# Task requirements
Look through the entries and count each line that includes the string "linked". Reply with the number alone.

# Information given
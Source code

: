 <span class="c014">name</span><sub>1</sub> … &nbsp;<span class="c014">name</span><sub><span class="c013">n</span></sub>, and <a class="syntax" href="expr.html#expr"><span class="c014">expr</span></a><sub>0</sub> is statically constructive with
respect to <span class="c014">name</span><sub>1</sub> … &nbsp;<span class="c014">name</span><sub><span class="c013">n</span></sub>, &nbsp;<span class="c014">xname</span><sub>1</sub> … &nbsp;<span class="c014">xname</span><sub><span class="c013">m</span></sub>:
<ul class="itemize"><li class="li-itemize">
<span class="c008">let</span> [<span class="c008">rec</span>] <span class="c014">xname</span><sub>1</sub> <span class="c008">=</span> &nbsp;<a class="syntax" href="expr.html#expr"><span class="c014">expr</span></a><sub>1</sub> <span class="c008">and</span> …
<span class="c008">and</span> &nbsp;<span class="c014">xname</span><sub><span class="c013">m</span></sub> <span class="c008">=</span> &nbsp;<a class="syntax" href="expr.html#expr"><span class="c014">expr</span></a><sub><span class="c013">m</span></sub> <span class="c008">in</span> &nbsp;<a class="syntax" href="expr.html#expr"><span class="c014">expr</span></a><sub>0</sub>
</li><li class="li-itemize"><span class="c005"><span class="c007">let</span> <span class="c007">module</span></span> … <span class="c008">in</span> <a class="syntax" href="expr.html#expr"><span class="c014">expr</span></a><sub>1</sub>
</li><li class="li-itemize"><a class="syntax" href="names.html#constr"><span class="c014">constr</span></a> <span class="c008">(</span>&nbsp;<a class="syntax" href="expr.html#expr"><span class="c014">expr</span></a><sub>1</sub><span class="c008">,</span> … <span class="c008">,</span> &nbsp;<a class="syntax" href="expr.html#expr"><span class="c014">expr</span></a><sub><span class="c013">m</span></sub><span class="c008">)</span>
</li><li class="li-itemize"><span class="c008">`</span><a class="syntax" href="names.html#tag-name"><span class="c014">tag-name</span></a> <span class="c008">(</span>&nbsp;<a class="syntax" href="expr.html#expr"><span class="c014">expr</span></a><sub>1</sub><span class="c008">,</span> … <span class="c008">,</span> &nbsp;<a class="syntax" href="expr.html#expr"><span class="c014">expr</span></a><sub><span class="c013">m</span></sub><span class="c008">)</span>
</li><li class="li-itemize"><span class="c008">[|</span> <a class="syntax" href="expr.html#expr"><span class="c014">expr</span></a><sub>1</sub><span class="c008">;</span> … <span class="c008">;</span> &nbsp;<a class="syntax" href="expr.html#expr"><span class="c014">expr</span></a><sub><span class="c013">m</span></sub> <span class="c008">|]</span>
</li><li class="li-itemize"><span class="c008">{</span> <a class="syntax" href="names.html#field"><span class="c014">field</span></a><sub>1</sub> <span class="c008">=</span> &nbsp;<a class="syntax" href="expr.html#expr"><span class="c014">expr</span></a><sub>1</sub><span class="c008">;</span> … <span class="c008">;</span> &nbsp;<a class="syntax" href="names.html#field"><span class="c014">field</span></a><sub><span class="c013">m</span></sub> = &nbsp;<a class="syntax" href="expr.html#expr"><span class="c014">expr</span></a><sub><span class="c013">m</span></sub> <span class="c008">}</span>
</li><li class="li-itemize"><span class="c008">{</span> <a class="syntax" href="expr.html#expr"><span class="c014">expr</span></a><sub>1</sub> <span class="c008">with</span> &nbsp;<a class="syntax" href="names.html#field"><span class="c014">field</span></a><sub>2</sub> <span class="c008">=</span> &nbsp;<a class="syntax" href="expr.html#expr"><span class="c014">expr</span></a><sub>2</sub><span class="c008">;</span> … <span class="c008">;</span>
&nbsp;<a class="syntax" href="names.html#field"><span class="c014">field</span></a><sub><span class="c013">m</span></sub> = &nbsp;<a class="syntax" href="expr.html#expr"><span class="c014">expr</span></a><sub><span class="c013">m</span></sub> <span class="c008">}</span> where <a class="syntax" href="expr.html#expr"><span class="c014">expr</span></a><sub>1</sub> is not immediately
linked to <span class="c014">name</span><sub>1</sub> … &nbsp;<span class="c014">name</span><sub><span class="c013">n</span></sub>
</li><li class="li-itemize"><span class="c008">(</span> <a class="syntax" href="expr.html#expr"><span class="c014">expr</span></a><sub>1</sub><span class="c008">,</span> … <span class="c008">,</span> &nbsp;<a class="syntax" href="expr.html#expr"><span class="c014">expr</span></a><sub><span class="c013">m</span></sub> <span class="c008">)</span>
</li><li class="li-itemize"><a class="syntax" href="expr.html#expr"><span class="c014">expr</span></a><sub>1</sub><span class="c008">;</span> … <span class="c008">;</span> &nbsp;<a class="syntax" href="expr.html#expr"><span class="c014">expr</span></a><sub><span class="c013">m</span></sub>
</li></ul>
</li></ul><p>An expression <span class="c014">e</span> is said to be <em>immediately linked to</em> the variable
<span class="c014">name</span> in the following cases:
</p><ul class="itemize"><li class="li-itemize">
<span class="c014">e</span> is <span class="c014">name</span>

# Solution to this problem
2